This, then, it was which the Lord had in view when standing up in the synagogue of Nazareth, and opening the book of the prophecy of Isaiah, he read, "The Spirit of the Lord is upon me, because he hath anointed me to preach the gospel to the poor; he hath sent me to heal the brokenhearted, to preach deliverance to the captives, and recovering of sight to the blind, to set at liberty them that are bruised, to preach the acceptable year of the Lord," (Luke 4:18,19,) and then closing the book, he gave it back to the minister, saying, "THIS DAY IS THIS SCRIPTURE FULFILLED IN YOUR EARS” (ver. 21), thereby showing that while it is true that the time of Israel's blessing was come, the blessing itself was yet in the distance, that the true year of jubilee, of which the prophecy speaks, which in one sense was come, was not come in another. The Lord's way of treating the prophecy indicates this. Observe how he breaks off at "THE ACCEPTABLE YEAR OF THE LORD," without going on to speak of 46 THE DAY OF VENGEANCE OF OUR GOD," which will usher in that year, when it comes in reality. This was very significant, it showed that while the time of the kingdom was come, the King was for the present to " have nothing"—that His crown was to be cast down to the ground, while a long age of estrangement from God was to be the lot of that people who refused to bow to His scepter.
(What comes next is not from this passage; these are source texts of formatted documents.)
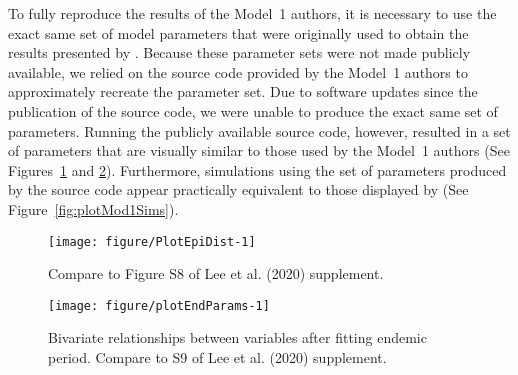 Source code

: To fully reproduce the results of the Model~1 authors, it is necessary to use the exact same set of model parameters that were originally used to obtain the results presented by \cite{lee20}.
Because these parameter sets were not made publicly available, we relied on the source code provided by the Model~1 authors to approximately recreate the parameter set.
Due to software updates since the publication of the source code, we were unable to produce the exact same set of parameters.
Running the publicly available source code, however, resulted in a set of parameters that are visually similar to those used by the Model~1 authors (See Figures~\ref{fig:PlotEpiDist} and \ref{fig:plotEndParams}).
Furthermore, simulations using the set of parameters produced by the source code appear practically equivalent to those displayed by \cite{lee20} (See Figure~\ref{fig:plotMod1Sims}).



\begin{knitrout}
\color{fgcolor}\begin{figure}

{\centering \texttt{[image: figure/PlotEpiDist-1]} 

}

\caption[Compare to Figure S8 of Lee et al]{Compare to Figure S8 of Lee et al. (2020) supplement.}\label{fig:PlotEpiDist}
\end{figure}

\end{knitrout}





\begin{knitrout}
\color{fgcolor}\begin{figure}

{\centering \texttt{[image: figure/plotEndParams-1]} 

}

\caption[Bivariate relationships between variables after fitting endemic period]{Bivariate relationships between variables after fitting endemic period. Compare to S9 of Lee et al. (2020) supplement.}\label{fig:plotEndParams}
\end{figure}

\end{knitrout}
This, then, it was which led to Israel's rejection, not merely their personal hatred of Him, while He tarried among them, but their persistence therein, when in resurrection He was a second time presented to them, as the One who even then was willing and able to bless and redeem them. “Repent ye therefore, and be converted, that your sins may be blotted out, when (or so that) the times of refreshing shall (or may) come from the presence of the Lord; and he shall (or may) send Jesus Christ, which before was preached unto you: whom the heaven must receive until the times of the restitution of all things, which God hath spoken by the mouth of all his holy prophets since the world began." (Acts 3:19-21.) Such was God's message to them, through the apostle Peter, showing that, in spite of the deed they had done, there was mercy for them even then. But they closed their hearts and their ears to it all; and for this was no forgiveness. As long as they had spoken against the Son of man, as long as they had only put Him to death, there was hope, a way of escape for them, and that through the very blood which they had impiously shed; but when they had sinned against the Holy Ghost, this sealed their doom, and hence the last week which might have ushered in the day of the Lord, was set aside, for a season, to make way for a future week of a totally different character—a week; not of grace and forbearance, like that now come to its close, but of retributive judgment.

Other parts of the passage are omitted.